Have you ever wanted to call in sick, but didn’t have the acting ability to pull it off? Well, have I got the product for you. The self-patented Subtle Voice Retooler Machine that Makes Yourself Sound Sick on the Phone is now available at stores near you, provided you live in our warehouse. For anyone else, call now! Only $99.95, or whatever you would earn in any given week, whichever is larger. Our operators are standing by, because we won’t give them chairs. As previously stated, call now!
So the television ad ran. With advertising like that, how could I refuse? I didn’t have to call, because I live in a box in their warehouse. When my landlord handed me the device, I instantly tried it out. Essentially it was a machine that made you sound ill when calling into work. It had features like “Raspy,” “Hoarse,” “Coughing,” and “Rude gaseous explosions.” How could it fail?
So, I called into the office. My boss picked up the phone. “Hello?” he said in his trademark nasal tone.
“Yes, hello, I would like to call in sick, please.”
“Who is this, Hillary Clinton?”
There was a pause and shuffle as I turned off “Hillary Clinton” mode. “Um, no, this is loyal employee #512-83. I’d like to call in sick.”
“Yeah, you sound pretty bad,” he said. This was it. I was in. Or, um, out. “You should take the day off.” A pause. “I really have no idea who you are. Why did we assign all of you those stupid numbers? I wanted to name people after various types of fruit. But no, they said. Numbers are much better than fruit. But now look. I’m talking to someone I could very well see every day, and have no clue about it. I mean, it sounds like I’m talking to Danny DeVito, but who’s to know? Really, I’m quite sorry. Take the day off.”
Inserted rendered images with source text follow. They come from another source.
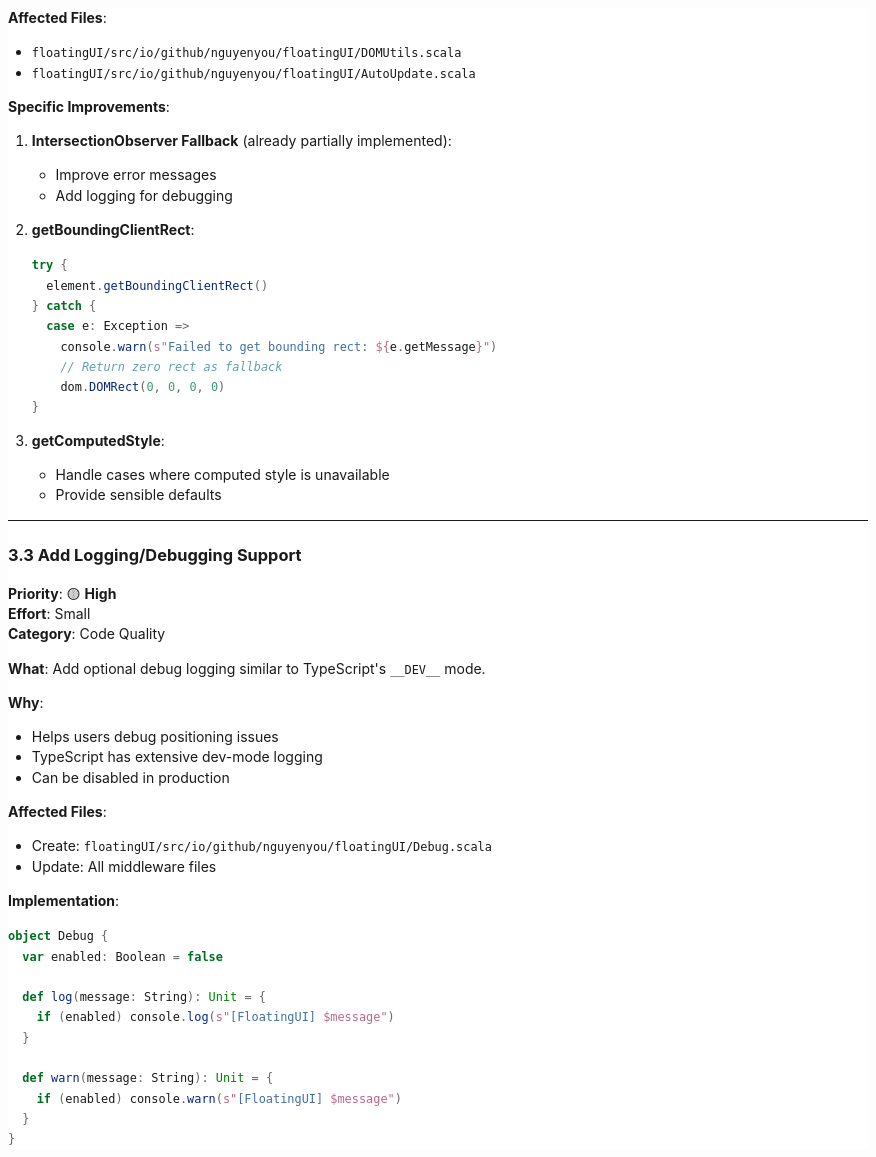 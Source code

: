**Affected Files**:
- `floatingUI/src/io/github/nguyenyou/floatingUI/DOMUtils.scala`
- `floatingUI/src/io/github/nguyenyou/floatingUI/AutoUpdate.scala`

**Specific Improvements**:
1. **IntersectionObserver Fallback** (already partially implemented):
   - Improve error messages
   - Add logging for debugging

2. **getBoundingClientRect**:
   ```scala
   try {
     element.getBoundingClientRect()
   } catch {
     case e: Exception =>
       console.warn(s"Failed to get bounding rect: ${e.getMessage}")
       // Return zero rect as fallback
       dom.DOMRect(0, 0, 0, 0)
   }
   ```

3. **getComputedStyle**:
   - Handle cases where computed style is unavailable
   - Provide sensible defaults

---

### 3.3 Add Logging/Debugging Support
**Priority**: 🟡 **High**  
**Effort**: Small  
**Category**: Code Quality

**What**: Add optional debug logging similar to TypeScript's `__DEV__` mode.

**Why**:
- Helps users debug positioning issues
- TypeScript has extensive dev-mode logging
- Can be disabled in production

**Affected Files**:
- Create: `floatingUI/src/io/github/nguyenyou/floatingUI/Debug.scala`
- Update: All middleware files

**Implementation**:
```scala
object Debug {
  var enabled: Boolean = false
  
  def log(message: String): Unit = {
    if (enabled) console.log(s"[FloatingUI] $message")
  }
  
  def warn(message: String): Unit = {
    if (enabled) console.warn(s"[FloatingUI] $message")
  }
}
```

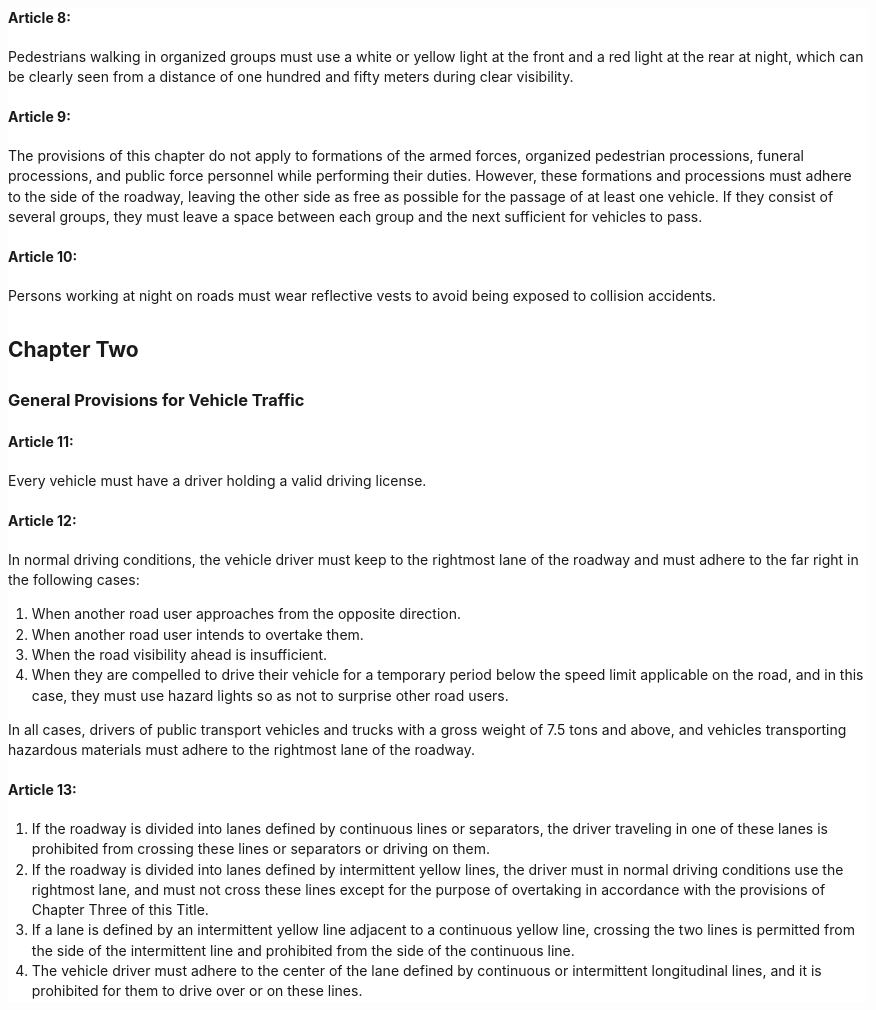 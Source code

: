 #### Article 8:

Pedestrians walking in organized groups must use a white or yellow light at the front and a red light at the rear at night, which can be clearly seen from a distance of one hundred and fifty meters during clear visibility.

#### Article 9:

The provisions of this chapter do not apply to formations of the armed forces, organized pedestrian processions, funeral processions, and public force personnel while performing their duties. However, these formations and processions must adhere to the side of the roadway, leaving the other side as free as possible for the passage of at least one vehicle. If they consist of several groups, they must leave a space between each group and the next sufficient for vehicles to pass.

#### Article 10:

Persons working at night on roads must wear reflective vests to avoid being exposed to collision accidents.

## Chapter Two

### General Provisions for Vehicle Traffic

#### Article 11:

Every vehicle must have a driver holding a valid driving license.

#### Article 12:

In normal driving conditions, the vehicle driver must keep to the rightmost lane of the roadway and must adhere to the far right in the following cases:

1. When another road user approaches from the opposite direction.
2. When another road user intends to overtake them.
3. When the road visibility ahead is insufficient.
4. When they are compelled to drive their vehicle for a temporary period below the speed limit applicable on the road, and in this case, they must use hazard lights so as not to surprise other road users.

In all cases, drivers of public transport vehicles and trucks with a gross weight of 7.5 tons and above, and vehicles transporting hazardous materials must adhere to the rightmost lane of the roadway.

#### Article 13:

1. If the roadway is divided into lanes defined by continuous lines or separators, the driver traveling in one of these lanes is prohibited from crossing these lines or separators or driving on them.
2. If the roadway is divided into lanes defined by intermittent yellow lines, the driver must in normal driving conditions use the rightmost lane, and must not cross these lines except for the purpose of overtaking in accordance with the provisions of Chapter Three of this Title.
3. If a lane is defined by an intermittent yellow line adjacent to a continuous yellow line, crossing the two lines is permitted from the side of the intermittent line and prohibited from the side of the continuous line.
4. The vehicle driver must adhere to the center of the lane defined by continuous or intermittent longitudinal lines, and it is prohibited for them to drive over or on these lines.

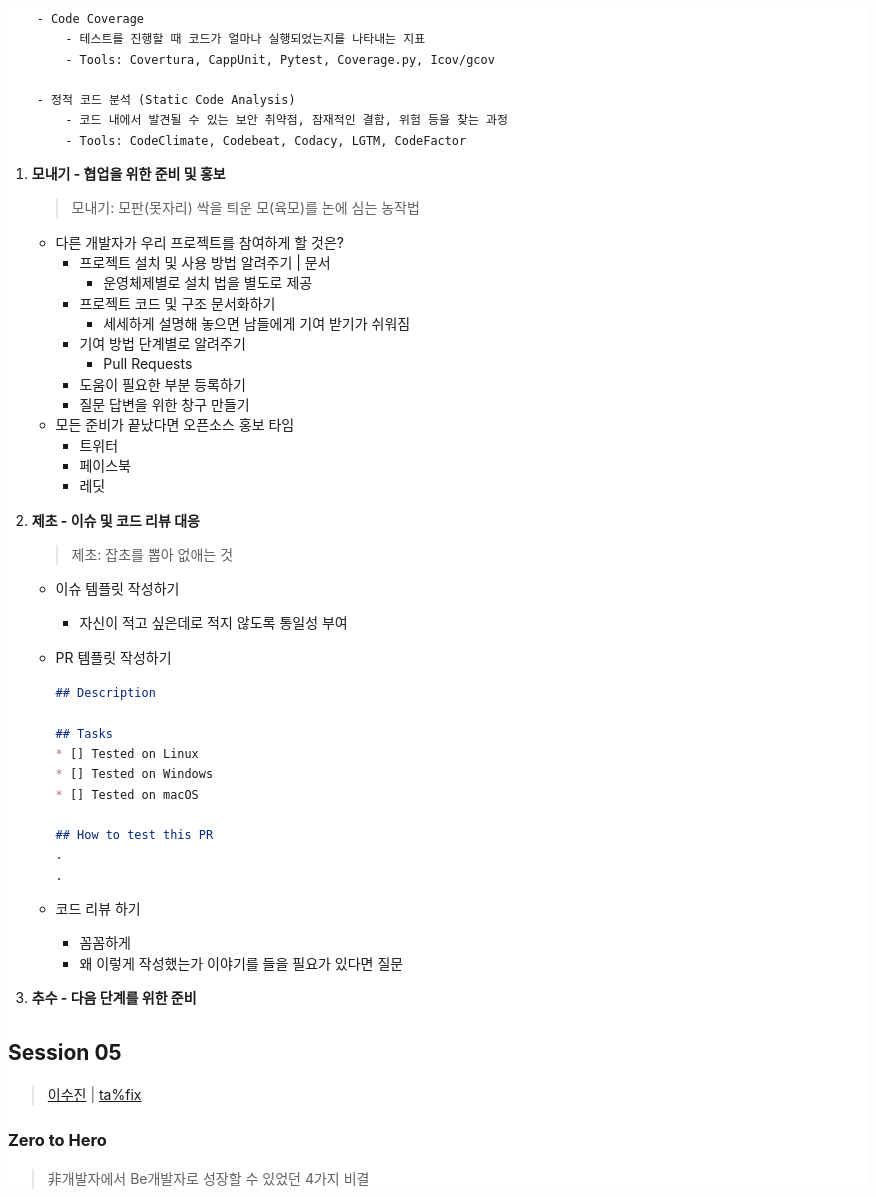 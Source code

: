         - Code Coverage
            - 테스트를 진행할 때 코드가 얼마나 실행되었는지를 나타내는 지표
            - Tools: Covertura, CappUnit, Pytest, Coverage.py, Icov/gcov

        - 정적 코드 분석 (Static Code Analysis)  
            - 코드 내에서 발견될 수 있는 보안 취약점, 잠재적인 결함, 위험 등을 찾는 과정
            - Tools: CodeClimate, Codebeat, Codacy, LGTM, CodeFactor

1. **모내기 - 협업을 위한 준비 및 홍보**
    > 모내기: 모판(못자리) 싹을 틔운 모(육모)를 논에 심는 농작법

    - 다른 개발자가 우리 프로젝트를 참여하게 할 것은?
        - 프로젝트 설치 및 사용 방법 알려주기 | 문서
            - 운영체제별로 설치 법을 별도로 제공
        - 프로젝트 코드 및 구조 문서화하기
            - 세세하게 설명해 놓으면 남들에게 기여 받기가 쉬워짐
        - 기여 방법 단계별로 알려주기
            - Pull Requests
        - 도움이 필요한 부분 등록하기
        - 질문 답변을 위한 창구 만들기
    - 모든 준비가 끝났다면 오픈소스 홍보 타임
        - 트위터
        - 페이스북
        - 레딧

1. **제초 - 이슈 및 코드 리뷰 대응**
    > 제초: 잡초를 뽑아 없애는 것

    - 이슈 템플릿 작성하기
        - 자신이 적고 싶은데로 적지 않도록 통일성 부여

    - PR 템플릿 작성하기

        ```markdown
        ## Description
        
        ## Tasks
        * [] Tested on Linux
        * [] Tested on Windows
        * [] Tested on macOS
        
        ## How to test this PR 
        .
        .
        ```

    - 코드 리뷰 하기
        - 꼼꼼하게
        - 왜 이렇게 작성했는가 이야기를 들을 필요가 있다면 질문
  
1. **추수 - 다음 단계를 위한 준비**


## Session 05
> [이수진](https://github.com/sujinleeme?tab=overview&from=2014-12-01&to=2014-12-31) | [ta%fix](https://taxfix.de/en/)
### Zero to Hero
> 非개발자에서 Be개발자로 성장할 수 있었던 4가지 비결
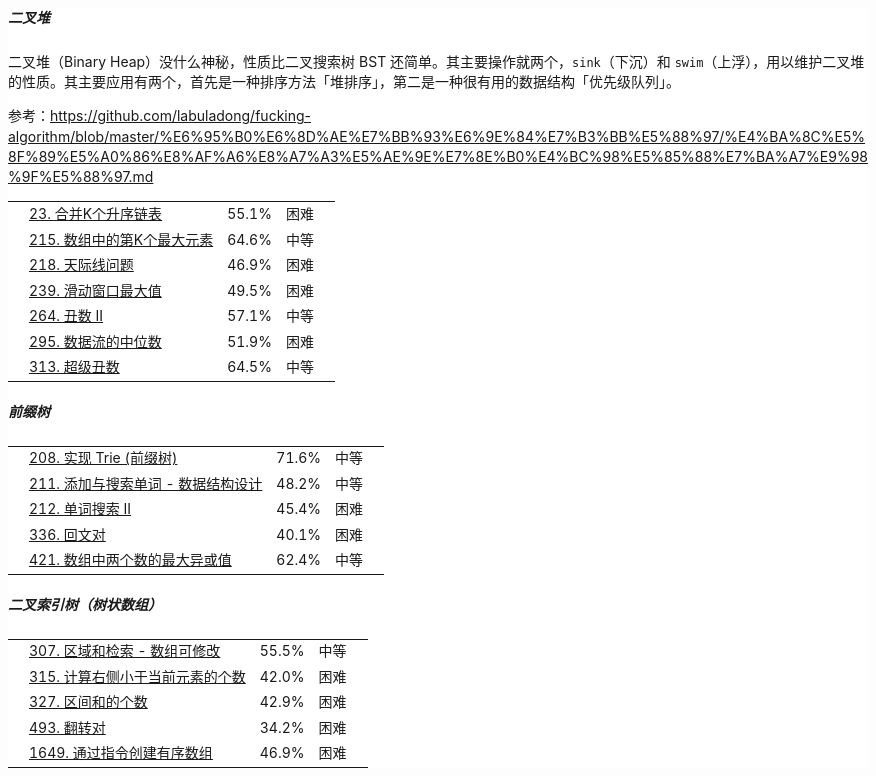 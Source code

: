 


##### 二叉堆

二叉堆（Binary Heap）没什么神秘，性质比二叉搜索树 BST 还简单。其主要操作就两个，`sink`（下沉）和 `swim`（上浮），用以维护二叉堆的性质。其主要应用有两个，首先是一种排序方法「堆排序」，第二是一种很有用的数据结构「优先级队列」。

参考：https://github.com/labuladong/fucking-algorithm/blob/master/%E6%95%B0%E6%8D%AE%E7%BB%93%E6%9E%84%E7%B3%BB%E5%88%97/%E4%BA%8C%E5%8F%89%E5%A0%86%E8%AF%A6%E8%A7%A3%E5%AE%9E%E7%8E%B0%E4%BC%98%E5%85%88%E7%BA%A7%E9%98%9F%E5%88%97.md



|      |                                                              |       |      |      |
| ---- | ------------------------------------------------------------ | ----- | ---- | ---- |
|      | [23. 合并K个升序链表](https://leetcode-cn.com/problems/merge-k-sorted-lists/) | 55.1% | 困难 |      |
|      | [215. 数组中的第K个最大元素](https://leetcode-cn.com/problems/kth-largest-element-in-an-array/) | 64.6% | 中等 |      |
|      | [218. 天际线问题](https://leetcode-cn.com/problems/the-skyline-problem/) | 46.9% | 困难 |      |
|      | [239. 滑动窗口最大值](https://leetcode-cn.com/problems/sliding-window-maximum/) | 49.5% | 困难 |      |
|      | [264. 丑数 II](https://leetcode-cn.com/problems/ugly-number-ii/) | 57.1% | 中等 |      |
|      | [295. 数据流的中位数](https://leetcode-cn.com/problems/find-median-from-data-stream/) | 51.9% | 困难 |      |
|      | [313. 超级丑数](https://leetcode-cn.com/problems/super-ugly-number/) | 64.5% | 中等 |      |

##### 前缀树

|      |                                                              |       |      |      |
| ---- | ------------------------------------------------------------ | ----- | ---- | ---- |
|      | [208. 实现 Trie (前缀树)](https://leetcode-cn.com/problems/implement-trie-prefix-tree/) | 71.6% | 中等 |      |
|      | [211. 添加与搜索单词 - 数据结构设计](https://leetcode-cn.com/problems/design-add-and-search-words-data-structure/) | 48.2% | 中等 |      |
|      | [212. 单词搜索 II](https://leetcode-cn.com/problems/word-search-ii/) | 45.4% | 困难 |      |
|      | [336. 回文对](https://leetcode-cn.com/problems/palindrome-pairs/) | 40.1% | 困难 |      |
|      | [421. 数组中两个数的最大异或值](https://leetcode-cn.com/problems/maximum-xor-of-two-numbers-in-an-array/) | 62.4% | 中等 |      |



##### 二叉索引树（树状数组）

|      |                                                              |       |      |      |
| ---- | ------------------------------------------------------------ | ----- | ---- | ---- |
|      | [307. 区域和检索 - 数组可修改](https://leetcode-cn.com/problems/range-sum-query-mutable/) | 55.5% | 中等 |      |
|      | [315. 计算右侧小于当前元素的个数](https://leetcode-cn.com/problems/count-of-smaller-numbers-after-self/) | 42.0% | 困难 |      |
|      | [327. 区间和的个数](https://leetcode-cn.com/problems/count-of-range-sum/) | 42.9% | 困难 |      |
|      | [493. 翻转对](https://leetcode-cn.com/problems/reverse-pairs/) | 34.2% | 困难 |      |
|      | [1649. 通过指令创建有序数组](https://leetcode-cn.com/problems/create-sorted-array-through-instructions/) | 46.9% | 困难 |      |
“All right,” I said. “Thank you.”
Before I could hang up, though, my boss said, “But don’t expect a job when you get back, Watermelon,” and hung up.
Confused, I decided to conduct an experiment. I called my cell phone from a pay phone near my box, and heard this recorded message: “The following is a call from an actual hypochondriac. It is not recommended for people with heart conditions, who have a history of cyanide poisoning, or who are extremely gullible. Listener discretion is advised for anyone who would actually believe this jerk. This call may be monitored for quality purposes.”
How there was time for that before the boss answered is still a mystery to me.